Systems Science is one or our great hopes for a method of addressing the major challenges facing our world in the 21st century and beyond. Large among these challenges are:
- Climate change and the adaptation of our environment to these changes
- Lower impact economies and living
- Transition from the centralized systems of the Industrial Age to the distributed systems of the Information Age
The implementation of solutions to these challenges will, to a very large extent (at least 70%), be implemented in cities around the world. Hence the understanding of cities as complex systems must be a primary target for GSS.

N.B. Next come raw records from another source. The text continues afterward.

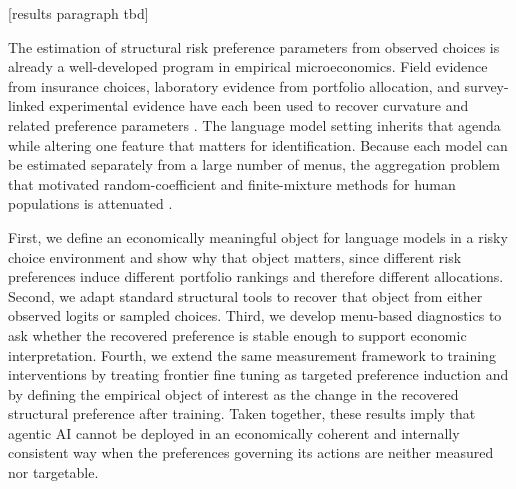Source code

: [results paragraph tbd]


The estimation of structural risk preference parameters from observed choices is already a well-developed program in empirical microeconomics. Field evidence from insurance choices, laboratory evidence from portfolio allocation, and survey-linked experimental evidence have each been used to recover curvature and related preference parameters \citep{cohen2007estimating, choi2007consistency, tanaka2010risk, barseghyan2018estimating}. The language model setting inherits that agenda while altering one feature that matters for identification. Because each model can be estimated separately from a large number of menus, the aggregation problem that motivated random-coefficient and finite-mixture methods for human populations is attenuated \citep{vongaudecker2011heterogeneity, bruhin2010risk}.

First, we define an economically meaningful object for language models in a risky choice environment and show why that object matters, since different risk preferences induce different portfolio rankings and therefore different allocations. Second, we adapt standard structural tools to recover that object from either observed logits or sampled choices. Third, we develop menu-based diagnostics to ask whether the recovered preference is stable enough to support economic interpretation. Fourth, we extend the same measurement framework to training interventions by treating frontier fine tuning as targeted preference induction and by defining the empirical object of interest as the change in the recovered structural preference after training. Taken together, these results imply that agentic AI cannot be deployed in an economically coherent and internally consistent way when the preferences governing its actions are neither measured nor targetable.

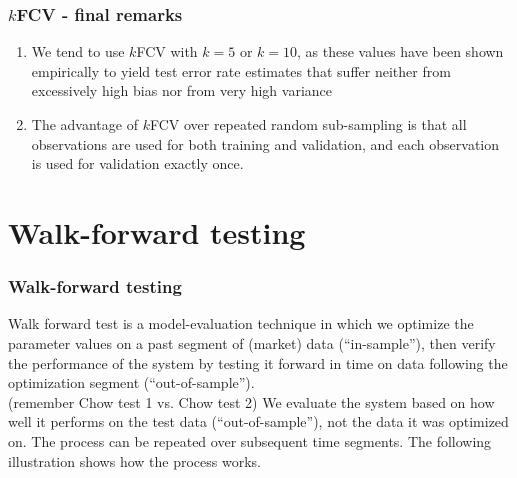 \documentclass{beamer}
\begin{document}

\begin{frame}

\frametitle{$k$FCV - final remarks}

\begin{enumerate}

  \item We tend to use $k$FCV with $k = 5$ or $k = 10$, as these values have been shown empirically to yield test error rate estimates that suffer neither from excessively high bias nor from very high variance
  \vspace{0.5cm}
  \item The advantage of $k$FCV over repeated random sub-sampling is that all observations are used for both training and validation, and each observation is used for validation exactly once.
  
\end{enumerate}  

\end{frame}

\section{Walk-forward testing} 


\begin{frame}
\frametitle{Walk-forward testing}

Walk forward test is a model-evaluation technique in which we optimize the parameter values on a past segment of (market) data (``in-sample''), then verify the performance of the system by testing it forward in time on data following the optimization segment (``out-of-sample''). \\
(remember Chow test 1 vs. Chow test 2)
\medskip
We evaluate the system based on how well it performs on the test data (``out-of-sample''), not the data it was optimized on.
\medskip
The process can be repeated over subsequent time segments. 
\medskip
The following illustration shows how the process works.
\end{frame}

\end{document}
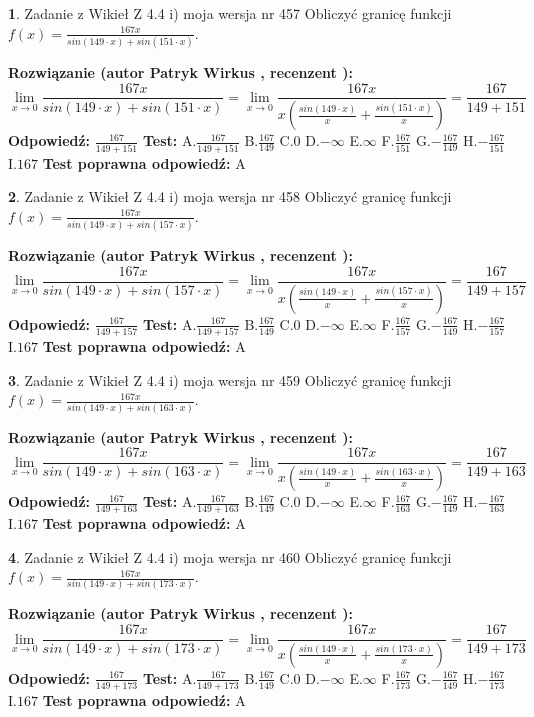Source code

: \documentclass[12pt, a4paper]{article}
\theoremstyle{definition} %
\newtheorem{zad}{}
\newcommand{\zadStart}[1]{\begin{zad}#1\newline}
\newcommand{\zadStop}{\end{zad}}
\newcommand{\rozwStart}[2]{\noindent \textbf{Rozwiązanie (autor #1 , recenzent #2): }\newline}
\newcommand{\rozwStop}{\newline}
\newcommand{\odpStart}{\noindent \textbf{Odpowiedź:}\newline}
\newcommand{\odpStop}{\newline}
\newcommand{\testStart}{\noindent \textbf{Test:}\newline}
\newcommand{\testStop}{\newline}
\newcommand{\kluczStart}{\noindent \textbf{Test poprawna odpowiedź:}\newline}
\newcommand{\kluczStop}{\newline}
\begin{document}
\zadStart{Zadanie z Wikieł Z 4.4 i) moja wersja nr 457}
Obliczyć granicę funkcji $f(x)=\frac{167x}{sin(149\cdot x) +sin(151\cdot x)}$.
\zadStop
\rozwStart{Patryk Wirkus}{}
$$\lim\limits_{x\to 0}\frac{167x}{sin(149\cdot x) +sin(151\cdot x)}=\lim\limits_{x\to 0}\frac{167x}{x(\frac{sin(149\cdot x)}{x}+\frac{sin(151\cdot x)}{x})}=\frac{167}{149+151}$$
\rozwStop
\odpStart
$\frac{167}{149+151}$
\odpStop
\testStart
A.$\frac{167}{149+151}$
B.$\frac{167}{149}$
C.$0$
D.$-\infty$
E.$\infty$
F.$\frac{167}{151}$
G.$-\frac{167}{149}$
H.$-\frac{167}{151}$
I.$167$
\testStop
\kluczStart
A
\kluczStop



\zadStart{Zadanie z Wikieł Z 4.4 i) moja wersja nr 458}
Obliczyć granicę funkcji $f(x)=\frac{167x}{sin(149\cdot x) +sin(157\cdot x)}$.
\zadStop
\rozwStart{Patryk Wirkus}{}
$$\lim\limits_{x\to 0}\frac{167x}{sin(149\cdot x) +sin(157\cdot x)}=\lim\limits_{x\to 0}\frac{167x}{x(\frac{sin(149\cdot x)}{x}+\frac{sin(157\cdot x)}{x})}=\frac{167}{149+157}$$
\rozwStop
\odpStart
$\frac{167}{149+157}$
\odpStop
\testStart
A.$\frac{167}{149+157}$
B.$\frac{167}{149}$
C.$0$
D.$-\infty$
E.$\infty$
F.$\frac{167}{157}$
G.$-\frac{167}{149}$
H.$-\frac{167}{157}$
I.$167$
\testStop
\kluczStart
A
\kluczStop



\zadStart{Zadanie z Wikieł Z 4.4 i) moja wersja nr 459}
Obliczyć granicę funkcji $f(x)=\frac{167x}{sin(149\cdot x) +sin(163\cdot x)}$.
\zadStop
\rozwStart{Patryk Wirkus}{}
$$\lim\limits_{x\to 0}\frac{167x}{sin(149\cdot x) +sin(163\cdot x)}=\lim\limits_{x\to 0}\frac{167x}{x(\frac{sin(149\cdot x)}{x}+\frac{sin(163\cdot x)}{x})}=\frac{167}{149+163}$$
\rozwStop
\odpStart
$\frac{167}{149+163}$
\odpStop
\testStart
A.$\frac{167}{149+163}$
B.$\frac{167}{149}$
C.$0$
D.$-\infty$
E.$\infty$
F.$\frac{167}{163}$
G.$-\frac{167}{149}$
H.$-\frac{167}{163}$
I.$167$
\testStop
\kluczStart
A
\kluczStop



\zadStart{Zadanie z Wikieł Z 4.4 i) moja wersja nr 460}
Obliczyć granicę funkcji $f(x)=\frac{167x}{sin(149\cdot x) +sin(173\cdot x)}$.
\zadStop
\rozwStart{Patryk Wirkus}{}
$$\lim\limits_{x\to 0}\frac{167x}{sin(149\cdot x) +sin(173\cdot x)}=\lim\limits_{x\to 0}\frac{167x}{x(\frac{sin(149\cdot x)}{x}+\frac{sin(173\cdot x)}{x})}=\frac{167}{149+173}$$
\rozwStop
\odpStart
$\frac{167}{149+173}$
\odpStop
\testStart
A.$\frac{167}{149+173}$
B.$\frac{167}{149}$
C.$0$
D.$-\infty$
E.$\infty$
F.$\frac{167}{173}$
G.$-\frac{167}{149}$
H.$-\frac{167}{173}$
I.$167$
\testStop
\kluczStart
A
\kluczStop
\end{document}
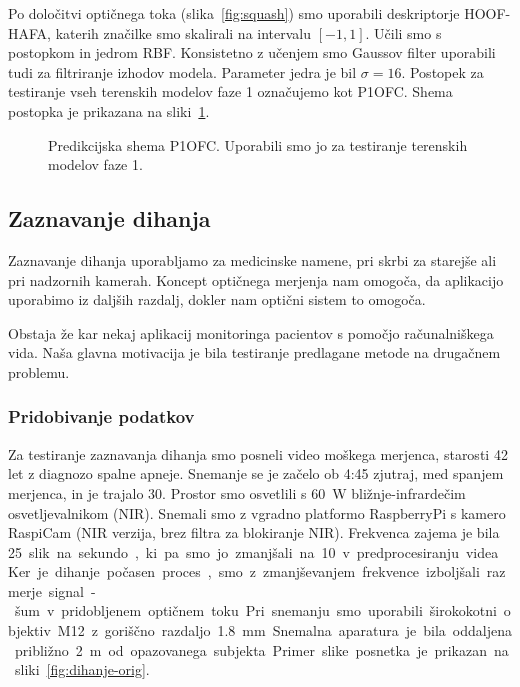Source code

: Po določitvi optičnega toka (slika~\ref{fig:squash}) smo uporabili deskriptorje HOOF-HAFA, katerih značilke smo skalirali na intervalu $[-1,1]$. Učili smo s postopkom \esvr in jedrom RBF. Konsistetno z učenjem smo Gaussov filter uporabili tudi za filtriranje izhodov modela. Parameter jedra je bil $\sigma=16$. Postopek za testiranje vseh terenskih modelov faze 1 označujemo kot P1OFC. Shema postopka je prikazana na sliki~\ref{fig:diagram-procesiranja-field-stage1}.

\begin{figure}[!htb]
	\centering
	\resizebox{\columnwidth}{!}{}
	\caption[Predikcijska shema P1OFC]{Predikcijska shema P1OFC. Uporabili smo jo za testiranje terenskih modelov faze 1.}
	\label{fig:diagram-procesiranja-field-stage1}
\end{figure}

















\subsection{Zaznavanje dihanja}
Zaznavanje dihanja uporabljamo za medicinske namene, pri skrbi za starejše ali pri nadzornih kamerah. Koncept optičnega merjenja nam omogoča, da aplikacijo uporabimo iz daljših razdalj, dokler nam optični sistem to omogoča. 

Obstaja že kar nekaj aplikacij monitoringa pacientov s pomočjo računalniškega vida. Naša glavna motivacija je bila testiranje predlagane metode na drugačnem problemu.

\subsubsection{Pridobivanje podatkov}
Za testiranje zaznavanja dihanja smo posneli video moškega merjenca, starosti 42 let z diagnozo spalne apneje. Snemanje se je začelo ob 4:45 zjutraj, med spanjem merjenca, in je trajalo \SI{30}{\min}. Prostor smo osvetlili s \SI{60}{\W} bližnje-infrardečim osvetljevalnikom (NIR). Snemali smo z vgradno platformo RaspberryPi s kamero RaspiCam (NIR verzija, brez filtra za blokiranje NIR). Frekvenca zajema je bila \SI{25} slik na sekundo, ki pa smo jo zmanjšali na \SI{10} v predprocesiranju videa. Ker je dihanje počasen proces, smo z zmanjševanjem frekvence izboljšali razmerje signal-šum v pridobljenem optičnem toku. Pri snemanju smo uporabili širokokotni objektiv M12 z goriščno razdaljo \SI{1.8}{mm}. Snemalna aparatura je bila oddaljena približno \SI{2}{m} od opazovanega subjekta. Primer slike posnetka je prikazan na sliki~\ref{fig:dihanje-orig}.

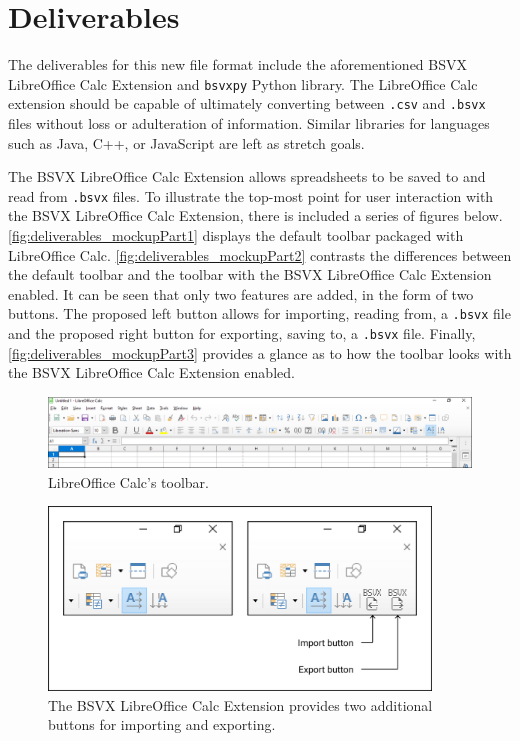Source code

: \documentclass[10pt]{article}
\begin{document}
\section*{Deliverables}

The deliverables for this new file format include the aforementioned BSVX LibreOffice Calc Extension and \texttt{bsvxpy} Python library.
The LibreOffice Calc extension should be capable of ultimately converting between \texttt{.csv} and \texttt{.bsvx} files without loss or adulteration of information.
Similar libraries for languages such as Java, C++, or JavaScript are left as stretch goals.

\indent{}
The BSVX LibreOffice Calc Extension allows spreadsheets to be saved to and read from \texttt{.bsvx} files.
To illustrate the top-most point for user interaction with the BSVX LibreOffice Calc Extension, there is included a series of figures below. 
\autoref{fig:deliverables_mockupPart1} displays the default toolbar packaged with LibreOffice Calc.
\autoref{fig:deliverables_mockupPart2} contrasts the differences between the default toolbar and the toolbar with the BSVX LibreOffice Calc Extension enabled.
It can be seen that only two features are added, in the form of two buttons.
The proposed left button allows for importing, reading from, a \texttt{.bsvx} file and the proposed right button for exporting, saving to, a \texttt{.bsvx} file.
Finally, \autoref{fig:deliverables_mockupPart3} provides a glance as to how the toolbar looks with the BSVX LibreOffice Calc Extension enabled.

\begin{figure}[H]
\centering
\includegraphics[width=\textwidth]{figures/mockupPart1.png}
\caption{LibreOffice Calc's toolbar.}
\label{fig:deliverables_mockupPart1}
\end{figure}

\begin{figure}[H]
\centering
\includegraphics[width=4in]{figures/mockupPart2.png}
\caption{The BSVX LibreOffice Calc Extension provides two additional buttons for importing and exporting.}
\label{fig:deliverables_mockupPart2}
\end{figure}
\end{document}
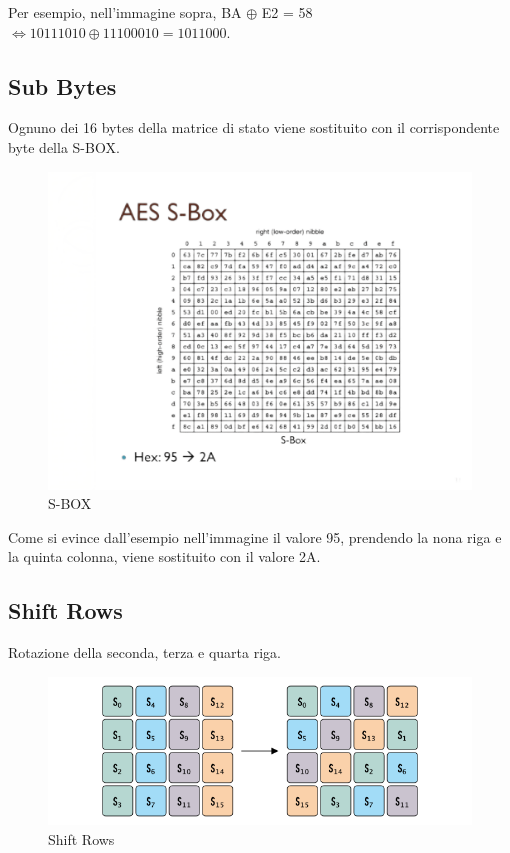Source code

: \textsf{\small Per esempio, nell'immagine sopra, BA $ \oplus $ E2 = 58 $ \Leftrightarrow 10111010 \oplus 11100010 = 1011000 $.}

\subsection{Sub Bytes}


\textsf{\small Ognuno dei 16 bytes della matrice di stato viene sostituito con il corrispondente byte della S-BOX.}

\begin{figure}[H]
	\centering
	\includegraphics[width=.9\textwidth, height=.9\textheight, keepaspectratio]{./images/aes/aes-s-box-no-background.png}
	\caption{S-BOX}
	\label{fig:sbox}
\end{figure}

\textsf{\small Come si evince dall'esempio nell'immagine il valore 95, prendendo la nona riga e la quinta colonna, viene sostituito con il valore 2A.}

\subsection{Shift Rows}


\textsf{\small Rotazione della seconda, terza e quarta riga.}

\begin{figure}[H]
	\centering
	\includegraphics[width=.9\textwidth, height=.9\textheight, keepaspectratio]{./images/aes/aes-shift-rows.png}
	\caption{Shift Rows}
	\label{fig:shift_rows2}
\end{figure}

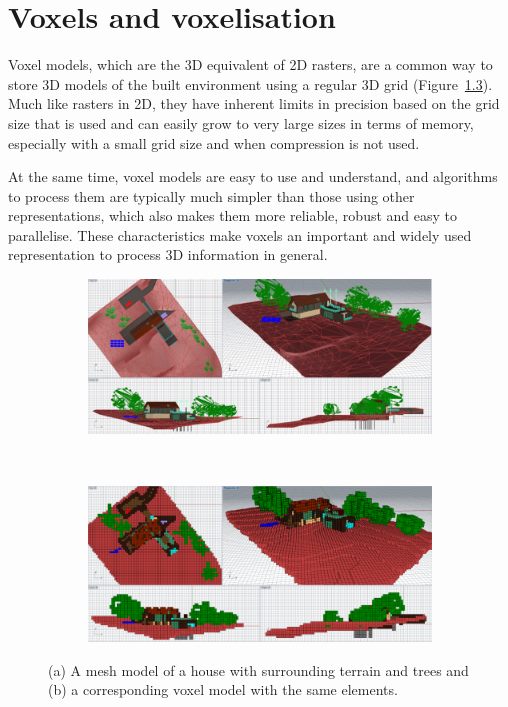 
\setchapterpreamble[u]{\margintoc}

\graphicspath{{voxels/}}
\renewcommand*{\thelesson}{2.1}

\chapter{Voxels and voxelisation}%
\label{chap:voxels}

Voxel models, which are the 3D equivalent of 2D rasters, are a common way to store 3D models of the built environment using a regular 3D grid (Figure~\ref{fig:model}).
Much like rasters in 2D, they have inherent limits in precision based on the grid size that is used and can easily grow to very large sizes in terms of memory, especially with a small grid size and when compression is not used.

At the same time, voxel models are easy to use and understand, and algorithms to process them are typically much simpler than those using other representations, which also makes them more reliable, robust and easy to parallelise.
These characteristics make voxels an important and widely used representation to process 3D information in general.

\begin{figure}[htbp]
\centering
\begin{subfigure}[b]{\linewidth}
\includegraphics[width=\linewidth]{figs/model-pre}
\caption{}%
\label{subfig:model-pre}
\end{subfigure}
\\
\begin{subfigure}[b]{\linewidth}
\includegraphics[width=\linewidth]{figs/model-post}
\caption{}%
\label{subfig:model-post}
\end{subfigure}
\caption{(a) A mesh model of a house with surrounding terrain and trees and (b) a corresponding voxel model with the same elements.}%
\label{fig:model}
\end{figure}

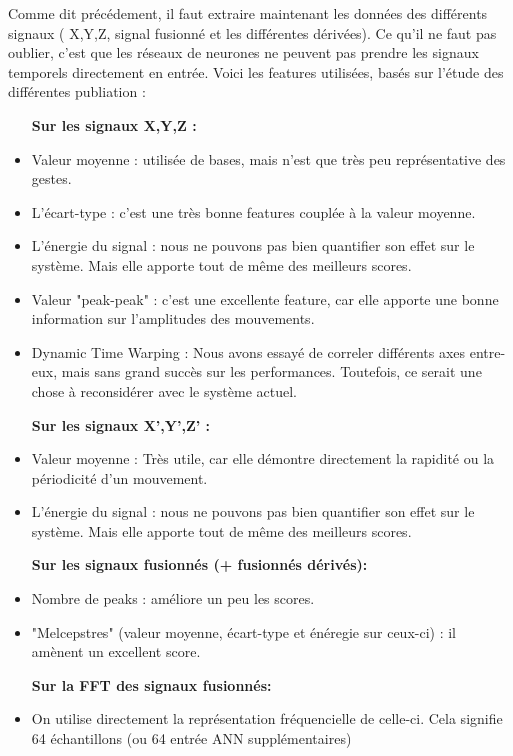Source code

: Comme dit précédement, il faut extraire maintenant les données des différents signaux ( X,Y,Z, signal fusionné et les différentes dérivées). Ce qu'il ne faut pas oublier, c'est que les réseaux de neurones ne peuvent pas prendre les signaux temporels directement en entrée. Voici les features utilisées, basés sur l'étude des différentes publiation :
\begin{itemize}
\item[\textbf{Sur les signaux X,Y,Z :}]
\item Valeur moyenne : utilisée de bases, mais n'est que très peu représentative des gestes.
\item L'écart-type : c'est une très bonne features couplée à la valeur moyenne.
\item L'énergie du signal : nous ne pouvons pas bien quantifier son effet sur le système. Mais elle apporte tout de même des meilleurs scores.
\item Valeur "peak-peak" : c'est une excellente feature, car elle apporte une bonne information sur l'amplitudes des mouvements.
\item Dynamic Time Warping : Nous avons essayé de correler différents axes entre-eux, mais sans grand succès sur les performances. Toutefois, ce serait une chose à reconsidérer avec le système actuel.\pagebreak

\item[\textbf{Sur les signaux X',Y',Z' :}]
\item Valeur moyenne : Très utile, car elle démontre directement la rapidité ou la périodicité d'un mouvement.
\item L'énergie du signal : nous ne pouvons pas bien quantifier son effet sur le système. Mais elle apporte tout de même des meilleurs scores.\\

\item[\textbf{Sur les signaux fusionnés (+ fusionnés dérivés):}]
\item Nombre de peaks : améliore un peu les scores.
\item "Melcepstres" (valeur moyenne, écart-type et énéregie sur ceux-ci) : il amènent un excellent score. 

\item[\textbf{Sur la FFT des signaux fusionnés:}]
\item On utilise directement la représentation fréquencielle de celle-ci. Cela signifie 64 échantillons (ou 64 entrée ANN supplémentaires)
\end{itemize}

My point of view on cities as complex systems is that we must begin from a people-centric perspective. This is problematic already, as many researchers in Systems Science contest whether people can be modeled in a meaningful way. GSS needs to consider this challenge deeply and to find a way to engage with these agnostics. I assume that our models will be imperfect in many ways and this is just one more instance that will require caution in how we interpret our results.
Setting this non-trivial issue aside, I consider cities to be the stages on which immense numbers of interactions take place among people and between people and the Capabilities of the city. Note: by “city” I mean some poorly-defined geographic region and by “Capability” I mean any form of public or commercial offering whether product or service to which each person has, in principle, access. Naturally many capabilities are produced by people, so people and capabilities are intimately intertwined. Many capabilities also involve the deployment of physical infrastructure, the built environment. Many of them consume indigenous or exogenous resources and produce waste products.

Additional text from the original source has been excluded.